Mutt is a terminal-based email client. I have it on my Linux box, and its icon in my applications menu is the same as your avatar.


_________________
I don't want a good life. I want an interesting one.


ruveyn
Veteran
Veteran

User avatar

Joined: 21 Sep 2008
Age: 89
Gender: Male
Posts: 31,502
Location: New Jersey

10 Jan 2011, 7:33 am

sluice wrote:
The biggest problem with accepting the Yucatan Chicxulub crater as the primary cause of the mass extinction at that time is why were amphibians and crocodilians able to survive when they have been show to be highly sensitive to minute changes in environment. Climate changes or disease are dismissed when they been shown to have a bigger influence on evolution than random castastrophes.


Maybe the amphibs were tougher 65,000,000 years ago.

ruveyn



DeaconBlues
Veteran
Veteran

User avatar

Joined: 21 Apr 2007
Age: 62
Gender: Male
Posts: 3,661
Location: Earth, mostly

10 Jan 2011, 1:03 pm

Keep in mind also the massive fires that the impact would have started across the proto-North-American continent, during an era when Earth's atmosphere had more free oxygen than it does today...
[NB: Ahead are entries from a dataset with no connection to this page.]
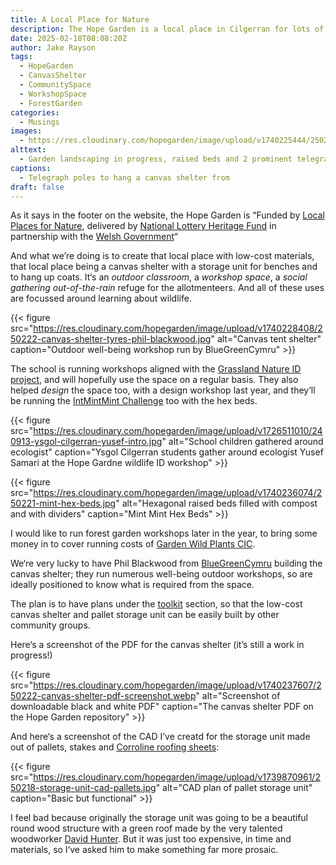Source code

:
 ```yaml
---
title: A Local Place for Nature
description: The Hope Garden is a local place in Cilgerran for lots of nature
date: 2025-02-18T08:08:20Z
author: Jake Rayson 
tags: 
  - HopeGarden
  - CanvasShelter
  - CommunitySpace
  - WorkshopSpace
  - ForestGarden
categories: 
  - Musings
images:
  - https://res.cloudinary.com/hopegarden/image/upload/v1740225444/250219-fpp.jpg
alttext: 
  - Garden landscaping in progress, raised beds and 2 prominent telegraph poles
captions: 
  - Telegraph poles to hang a canvas shelter from
draft: false
---
```


As it says in the footer on the website, the Hope Garden is “Funded by [Local Places for Nature](https://www.heritagefund.org.uk/funding/local-places-nature), delivered by [National Lottery Heritage Fund](https://www.heritagefund.org.uk/) in partnership with the [Welsh Government](https://www.gov.wales/local-places-nature-programme)“

And what we’re doing is to create that local place with low-cost materials, that local place being a canvas shelter with a storage unit for benches and to hang up coats. It‘s an *outdoor classroom*, a *workshop space*, a *social gathering out-of-the-rain* refuge for the allotmenteers. And all of these uses are focussed around learning about wildlife.

{{< figure src="https://res.cloudinary.com/hopegarden/image/upload/v1740228408/250222-canvas-shelter-tyres-phil-blackwood.jpg" alt="Canvas tent shelter" caption="Outdoor well-being workshop run by BlueGreenCymru" >}}

The school is running workshops aligned with the [Grassland Nature ID project](https://glaswelltirceredigion.cymru/grassland-nature-id/), and will hopefully use the space on a regular basis. They also helped *design* the space too, with a design workshop last year, and they‘ll be running the [IntMintMint Challenge](https://hopegarden.uk/blog/241023-mintopia/) too with the hex beds.

{{< figure src="https://res.cloudinary.com/hopegarden/image/upload/v1726511010/240913-ysgol-cilgerran-yusef-intro.jpg" alt="School children gathered around ecologist" caption="Ysgol Cilgerran students gather around ecologist Yusef Samari at the Hope Gardne wildlife ID workshop" >}}

{{< figure src="https://res.cloudinary.com/hopegarden/image/upload/v1740236074/250221-mint-hex-beds.jpg" alt="Hexagonal raised beds filled with compost and with dividers" caption="Mint Mint Hex Beds" >}}

I would like to run forest garden workshops later in the year, to bring some money in to cover running costs of [Garden Wild Plants CIC](https://gardenwild.org.uk).

We‘re very lucky to have Phil Blackwood from [BlueGreenCymru](https://www.bluegreencymru.com) building the canvas shelter; they run numerous well-being outdoor workshops, so are ideally positioned to know what is required from the space. 

The plan is to have plans under the [toolkit](https://hopegarden.uk/toolkit/) section, so that the low-cost canvas shelter and pallet storage unit can be easily built by other community groups.

Here‘s a screenshot of the PDF for the canvas shelter (it’s still a work in progress!)

{{< figure src="https://res.cloudinary.com/hopegarden/image/upload/v1740237607/250222-canvas-shelter-pdf-screenshot.webp" alt="Screenshot of downloadable black and white PDF" caption="The canvas shelter PDF on the Hope Garden repository" >}}

And here‘s a screenshot of the CAD I’ve creatd for the storage unit made out of pallets, stakes and [Corroline roofing sheets](https://www.arielplastics.com/en-gb/products/bitumen-roofing-sheet/coroline-sheet-and-accessories/coroline-bitumen-roofing-sheet.aspx):

{{< figure src="https://res.cloudinary.com/hopegarden/image/upload/v1739870961/250218-storage-unit-cad-pallets.jpg" alt="CAD plan of pallet storage unit" caption="Basic but functional" >}}

I feel bad because originally the storage unit was going to be a beautiful round wood structure with a green roof made by the very talented woodworker [David Hunter](https://thecoppiceplot.com). But it was just too expensive, in time and materials, so I‘ve asked him to make something far more prosaic.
Crocodilians are not dinosaurs - they are reptiles which descended from dinosaurs. Some life forms were able to adapt in time - the therapods, for instance, would seem to be ancestor to modern birds, the feathers being an evolutionary adaptation to changing temperatures. Further, water living seems to cushion environmental effects on evolution (cf sharks and coelecanths).


_________________
Sodium is a metal that reacts explosively when exposed to water. Chlorine is a gas that'll kill you dead in moments. Together they make my fries taste good.


voss749
Raven
Raven

User avatar

Joined: 3 Apr 2006
Age: 55
Gender: Male
Posts: 120

10 Jan 2011, 3:29 pm

Amphibians- the ability to breathe underwater might explain part of that. Water retains heat better than air. Also being able to live in the air and underwater made sure it had a food supply.

As for Crocodiles- They eat just about anything and being cold blooded needed less food to survive



MasterJedi
Veteran
Veteran

User avatar

Joined: 22 Oct 2010
Age: 53
Gender: Male
Posts: 2,160
Location: in an open field west of a white house

10 Jan 2011, 6:26 pm

amphibians breathe air. They spend part of their life cycle in the water and the other part in or near the water but they don't breathe water.


_________________
That is my spot, in an ever changing world, it is a single point of consistency. If my life were expressed as a function on a four dimensional Cartesian coordinate system, that spot, from the moment I first sat on it, would be 0-0-0-0.